(Collection entries)
---+---

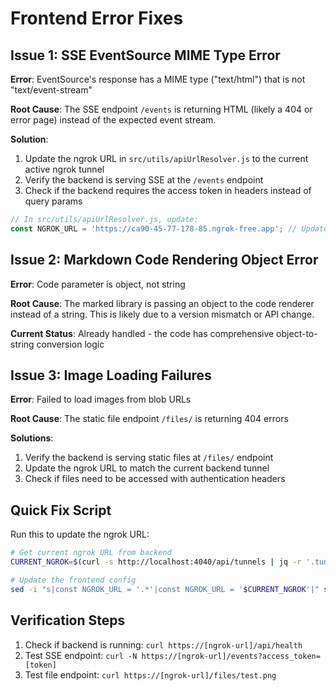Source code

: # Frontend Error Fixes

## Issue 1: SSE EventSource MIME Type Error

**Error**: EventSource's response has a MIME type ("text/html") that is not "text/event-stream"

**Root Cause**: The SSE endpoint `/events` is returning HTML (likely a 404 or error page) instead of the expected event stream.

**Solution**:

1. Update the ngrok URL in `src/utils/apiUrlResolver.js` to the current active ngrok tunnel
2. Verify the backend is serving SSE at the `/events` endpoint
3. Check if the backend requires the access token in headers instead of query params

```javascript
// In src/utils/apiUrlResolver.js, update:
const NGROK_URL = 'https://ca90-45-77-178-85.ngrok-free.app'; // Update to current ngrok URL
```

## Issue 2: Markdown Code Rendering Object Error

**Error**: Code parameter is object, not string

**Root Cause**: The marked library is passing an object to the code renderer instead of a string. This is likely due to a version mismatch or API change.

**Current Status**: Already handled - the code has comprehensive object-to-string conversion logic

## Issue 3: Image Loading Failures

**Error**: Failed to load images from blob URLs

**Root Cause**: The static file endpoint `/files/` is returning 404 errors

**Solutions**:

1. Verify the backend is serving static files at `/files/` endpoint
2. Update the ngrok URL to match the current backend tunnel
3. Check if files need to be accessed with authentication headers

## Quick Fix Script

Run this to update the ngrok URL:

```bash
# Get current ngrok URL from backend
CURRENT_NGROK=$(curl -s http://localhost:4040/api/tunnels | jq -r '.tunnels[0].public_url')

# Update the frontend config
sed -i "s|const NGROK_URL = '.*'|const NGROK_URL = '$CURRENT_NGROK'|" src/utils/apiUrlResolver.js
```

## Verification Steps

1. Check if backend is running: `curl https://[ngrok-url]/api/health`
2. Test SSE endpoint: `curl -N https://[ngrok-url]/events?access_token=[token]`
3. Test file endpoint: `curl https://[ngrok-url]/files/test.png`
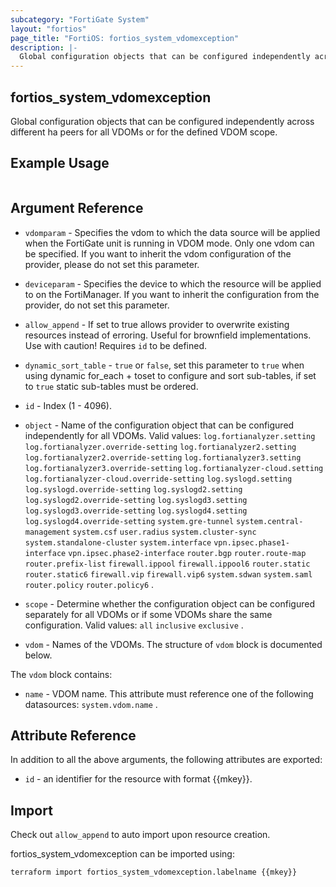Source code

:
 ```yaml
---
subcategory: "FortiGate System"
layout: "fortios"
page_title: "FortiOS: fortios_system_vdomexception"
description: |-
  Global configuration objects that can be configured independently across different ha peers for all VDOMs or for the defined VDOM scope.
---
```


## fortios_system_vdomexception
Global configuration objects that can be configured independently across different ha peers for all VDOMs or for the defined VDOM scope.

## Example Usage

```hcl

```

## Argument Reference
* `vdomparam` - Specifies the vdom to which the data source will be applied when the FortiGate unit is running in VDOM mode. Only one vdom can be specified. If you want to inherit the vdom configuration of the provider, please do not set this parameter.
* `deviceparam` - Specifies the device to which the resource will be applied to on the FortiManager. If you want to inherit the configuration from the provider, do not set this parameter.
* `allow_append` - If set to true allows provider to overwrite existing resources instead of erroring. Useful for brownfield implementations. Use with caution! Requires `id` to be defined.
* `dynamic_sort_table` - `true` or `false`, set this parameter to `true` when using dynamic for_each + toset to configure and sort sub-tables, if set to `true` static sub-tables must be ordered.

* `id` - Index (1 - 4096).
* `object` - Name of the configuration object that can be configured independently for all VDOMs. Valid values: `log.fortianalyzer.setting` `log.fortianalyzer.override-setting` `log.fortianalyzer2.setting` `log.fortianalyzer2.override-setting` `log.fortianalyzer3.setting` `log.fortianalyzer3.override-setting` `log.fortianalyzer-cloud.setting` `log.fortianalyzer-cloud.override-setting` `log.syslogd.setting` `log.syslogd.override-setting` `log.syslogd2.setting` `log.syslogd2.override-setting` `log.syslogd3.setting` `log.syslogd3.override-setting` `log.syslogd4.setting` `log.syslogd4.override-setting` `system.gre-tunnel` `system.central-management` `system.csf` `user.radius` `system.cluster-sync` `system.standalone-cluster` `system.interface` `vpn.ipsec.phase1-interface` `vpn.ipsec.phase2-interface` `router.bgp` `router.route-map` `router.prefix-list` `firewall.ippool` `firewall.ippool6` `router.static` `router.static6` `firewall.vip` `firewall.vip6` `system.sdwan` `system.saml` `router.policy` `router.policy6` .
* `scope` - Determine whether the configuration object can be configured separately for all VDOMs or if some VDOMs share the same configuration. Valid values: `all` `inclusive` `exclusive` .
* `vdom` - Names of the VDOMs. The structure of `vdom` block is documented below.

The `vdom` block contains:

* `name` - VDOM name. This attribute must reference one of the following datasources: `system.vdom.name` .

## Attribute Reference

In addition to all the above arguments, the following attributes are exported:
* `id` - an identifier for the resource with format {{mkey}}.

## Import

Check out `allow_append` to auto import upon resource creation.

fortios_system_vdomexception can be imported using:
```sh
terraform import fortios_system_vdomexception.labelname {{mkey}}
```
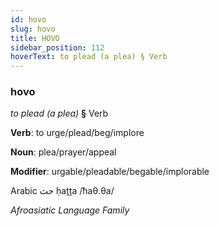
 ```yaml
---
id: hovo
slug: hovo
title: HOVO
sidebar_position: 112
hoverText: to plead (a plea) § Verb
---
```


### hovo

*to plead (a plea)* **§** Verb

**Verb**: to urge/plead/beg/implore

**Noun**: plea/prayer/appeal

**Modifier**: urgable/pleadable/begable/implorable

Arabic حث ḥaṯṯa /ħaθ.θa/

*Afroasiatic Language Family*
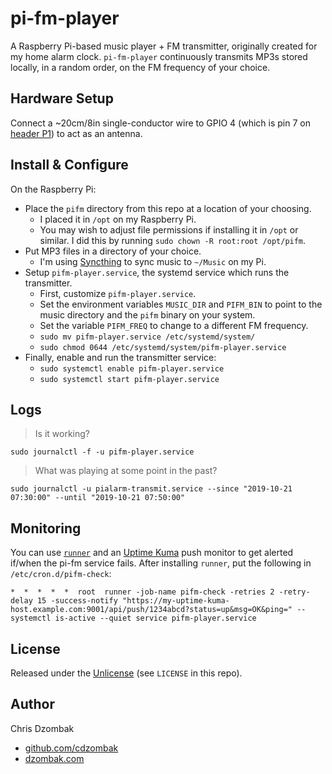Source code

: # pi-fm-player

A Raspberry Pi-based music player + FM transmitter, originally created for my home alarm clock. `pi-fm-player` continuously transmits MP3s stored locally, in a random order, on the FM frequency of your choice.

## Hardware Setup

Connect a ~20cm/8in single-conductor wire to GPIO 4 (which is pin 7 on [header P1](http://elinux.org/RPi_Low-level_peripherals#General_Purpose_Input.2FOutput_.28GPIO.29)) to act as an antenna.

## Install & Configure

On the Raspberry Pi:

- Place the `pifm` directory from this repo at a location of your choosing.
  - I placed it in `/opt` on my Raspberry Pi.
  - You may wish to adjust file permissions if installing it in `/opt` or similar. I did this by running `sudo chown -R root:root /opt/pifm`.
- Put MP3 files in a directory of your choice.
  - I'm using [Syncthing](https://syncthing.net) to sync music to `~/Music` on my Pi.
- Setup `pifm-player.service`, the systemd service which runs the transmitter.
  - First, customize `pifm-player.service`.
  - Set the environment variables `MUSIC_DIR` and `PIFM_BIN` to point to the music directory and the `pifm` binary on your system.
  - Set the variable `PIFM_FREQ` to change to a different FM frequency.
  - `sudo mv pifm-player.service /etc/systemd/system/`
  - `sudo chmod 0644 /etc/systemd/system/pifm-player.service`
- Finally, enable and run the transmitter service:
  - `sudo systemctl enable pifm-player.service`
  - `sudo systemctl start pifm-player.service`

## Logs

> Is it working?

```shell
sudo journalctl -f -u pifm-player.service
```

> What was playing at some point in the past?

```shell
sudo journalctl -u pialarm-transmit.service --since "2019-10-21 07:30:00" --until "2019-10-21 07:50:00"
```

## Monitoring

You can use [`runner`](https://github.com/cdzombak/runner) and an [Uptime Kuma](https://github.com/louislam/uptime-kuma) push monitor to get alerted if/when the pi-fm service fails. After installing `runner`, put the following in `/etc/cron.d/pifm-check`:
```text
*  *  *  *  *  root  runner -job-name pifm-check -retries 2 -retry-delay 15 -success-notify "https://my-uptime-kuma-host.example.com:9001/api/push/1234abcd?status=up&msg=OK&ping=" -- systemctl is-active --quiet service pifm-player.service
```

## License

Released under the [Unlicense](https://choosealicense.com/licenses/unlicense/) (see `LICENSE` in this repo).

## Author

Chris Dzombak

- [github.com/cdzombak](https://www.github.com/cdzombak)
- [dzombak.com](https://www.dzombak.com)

---+---

Goal of the exercise
Although pictures appear among the records above, none are to be output; print exactly the lines from the line containing "- VDOM name." through the line containing "plea)* **§** Verb".

Answer for the task
* `name` - VDOM name. This attribute must reference one of the following datasources: `system.vdom.name` .

## Attribute Reference

In addition to all the above arguments, the following attributes are exported:
* `id` - an identifier for the resource with format {{mkey}}.

## Import

Check out `allow_append` to auto import upon resource creation.

fortios_system_vdomexception can be imported using:
```sh
terraform import fortios_system_vdomexception.labelname {{mkey}}
```
 ```yaml
---
id: hovo
slug: hovo
title: HOVO
sidebar_position: 112
hoverText: to plead (a plea) § Verb
---
```


### hovo

*to plead (a plea)* **§** Verb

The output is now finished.